The arbitration policy stated each worker’s continued at-will employment was conditioned on acceptance of the policy.  In addition, the policy included a delegation clause that stated it was up to an arbitrator, not a judge, to determine whether an SPS employee’s claim was subject to arbitration.

After learning of the lawsuit, SPS filed a motion to dismiss the case or compel the dispute to arbitration.  Although Kubala continued his employment after the policy was instituted, the oil worker claimed the arbitration policy did not apply to his preexisting FLSA claim.  The district court denied the company’s motion and SPS filed an appeal with the Fifth Circuit Court of Appeals.

On appeal, the court stated:

The district court erroneously held that there is no arbitration agreement. The court appears to have thought that the question at the first step of the analysis is whether there is an agreement to arbitrate the claim currently before the court. But as we have explained, the only issue at the first step is whether there is any agreement to arbitrate any set of claims. Determining whether that agreement covers the claim at bar is the second step. Thus, the district court erred by engaging in close contract interpretation at the first step, which focuses only on contract formation. The proper course is to examine only the formation issue, and it is obvious that these parties validly formed an agreement to arbitrate some set of claims.

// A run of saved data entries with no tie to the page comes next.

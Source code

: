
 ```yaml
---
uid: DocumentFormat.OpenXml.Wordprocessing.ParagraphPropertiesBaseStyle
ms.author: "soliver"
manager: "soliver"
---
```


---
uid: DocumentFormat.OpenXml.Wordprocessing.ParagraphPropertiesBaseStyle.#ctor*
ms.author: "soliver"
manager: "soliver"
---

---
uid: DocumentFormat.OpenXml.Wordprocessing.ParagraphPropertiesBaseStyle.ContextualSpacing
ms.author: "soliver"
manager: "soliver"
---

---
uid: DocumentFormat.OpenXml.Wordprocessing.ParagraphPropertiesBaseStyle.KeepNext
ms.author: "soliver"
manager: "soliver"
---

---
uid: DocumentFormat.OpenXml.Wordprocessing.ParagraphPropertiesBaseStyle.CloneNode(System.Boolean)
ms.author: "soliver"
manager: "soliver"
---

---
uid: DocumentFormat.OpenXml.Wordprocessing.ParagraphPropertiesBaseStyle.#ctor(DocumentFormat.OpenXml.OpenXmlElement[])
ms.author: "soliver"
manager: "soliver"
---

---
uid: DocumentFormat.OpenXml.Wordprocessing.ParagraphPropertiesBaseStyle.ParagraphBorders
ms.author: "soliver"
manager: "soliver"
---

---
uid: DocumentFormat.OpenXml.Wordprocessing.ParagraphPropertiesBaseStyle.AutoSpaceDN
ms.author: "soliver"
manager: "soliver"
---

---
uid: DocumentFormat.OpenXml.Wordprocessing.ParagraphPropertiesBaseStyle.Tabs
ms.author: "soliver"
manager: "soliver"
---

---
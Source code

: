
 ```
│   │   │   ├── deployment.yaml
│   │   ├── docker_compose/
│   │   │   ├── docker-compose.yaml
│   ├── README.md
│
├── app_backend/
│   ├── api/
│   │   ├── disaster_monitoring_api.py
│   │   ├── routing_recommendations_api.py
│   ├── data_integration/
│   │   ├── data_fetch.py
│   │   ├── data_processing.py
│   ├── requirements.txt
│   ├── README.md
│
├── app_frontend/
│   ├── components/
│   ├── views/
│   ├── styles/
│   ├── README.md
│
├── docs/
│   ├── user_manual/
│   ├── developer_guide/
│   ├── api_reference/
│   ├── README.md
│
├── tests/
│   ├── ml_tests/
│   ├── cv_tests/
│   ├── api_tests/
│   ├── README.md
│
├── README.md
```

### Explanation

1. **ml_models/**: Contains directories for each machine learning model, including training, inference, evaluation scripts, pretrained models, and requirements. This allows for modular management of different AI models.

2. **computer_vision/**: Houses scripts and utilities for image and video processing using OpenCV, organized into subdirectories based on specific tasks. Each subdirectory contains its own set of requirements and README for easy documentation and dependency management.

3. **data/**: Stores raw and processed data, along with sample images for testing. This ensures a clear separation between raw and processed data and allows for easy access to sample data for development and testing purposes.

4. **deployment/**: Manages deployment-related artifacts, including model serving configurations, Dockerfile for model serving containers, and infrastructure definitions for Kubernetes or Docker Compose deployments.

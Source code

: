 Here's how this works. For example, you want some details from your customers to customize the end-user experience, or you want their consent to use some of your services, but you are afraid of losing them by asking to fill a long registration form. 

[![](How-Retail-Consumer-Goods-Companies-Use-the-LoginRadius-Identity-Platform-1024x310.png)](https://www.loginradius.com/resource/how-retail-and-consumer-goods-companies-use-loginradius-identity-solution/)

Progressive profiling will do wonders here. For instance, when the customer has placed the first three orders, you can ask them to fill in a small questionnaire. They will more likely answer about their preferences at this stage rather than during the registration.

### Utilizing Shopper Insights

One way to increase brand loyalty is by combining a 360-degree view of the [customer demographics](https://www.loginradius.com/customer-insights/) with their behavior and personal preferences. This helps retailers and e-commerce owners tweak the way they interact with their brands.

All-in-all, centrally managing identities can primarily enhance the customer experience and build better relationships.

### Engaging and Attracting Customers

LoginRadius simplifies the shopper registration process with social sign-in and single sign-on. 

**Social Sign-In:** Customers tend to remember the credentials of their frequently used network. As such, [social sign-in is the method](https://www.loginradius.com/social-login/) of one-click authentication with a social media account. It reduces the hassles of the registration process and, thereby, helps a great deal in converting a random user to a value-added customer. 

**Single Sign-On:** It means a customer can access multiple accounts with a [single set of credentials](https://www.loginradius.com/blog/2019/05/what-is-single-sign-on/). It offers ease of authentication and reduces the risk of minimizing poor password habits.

Whether they entered a valid arbitration contract turns on state contract law. Carey, 669 F.3d at 205. They agree that Texas contract law governs. Arbitration agreements between employers and their employees are broadly enforceable in Texas. In re Poly-Am., L.P., 262 S.W.3d 337, 348 (Tex. 2008). Kubala was not initially subject to an arbitration agreement; instead, it was imposed while he was already employed on an at-will basis. Therefore, the question is whether the arbitration agreement was a valid modification of the terms of his employment. To demonstrate a modification of the terms of at-will employment, the proponent of the modification must demonstrate that the other party (1) received notice of the change and (2) accepted the change. In re Halliburton Co., 80 S.W.3d 566, 568 (Tex. 2002). But acceptance need not be anything more complicated than continuing to show up for the job and accept wages in return for work. “[W]hen the employer notifies an employee of changes in employment terms, the employee must accept the new terms or quit. If the employee continues working with knowledge of the changes, he has accepted the changes as a matter of law.” Hathaway v. Gen. Mills, Inc., 711S.W.2d 227, 229 (Tex. 1986) (cited in Halliburton, 80 S.W.3d at 568).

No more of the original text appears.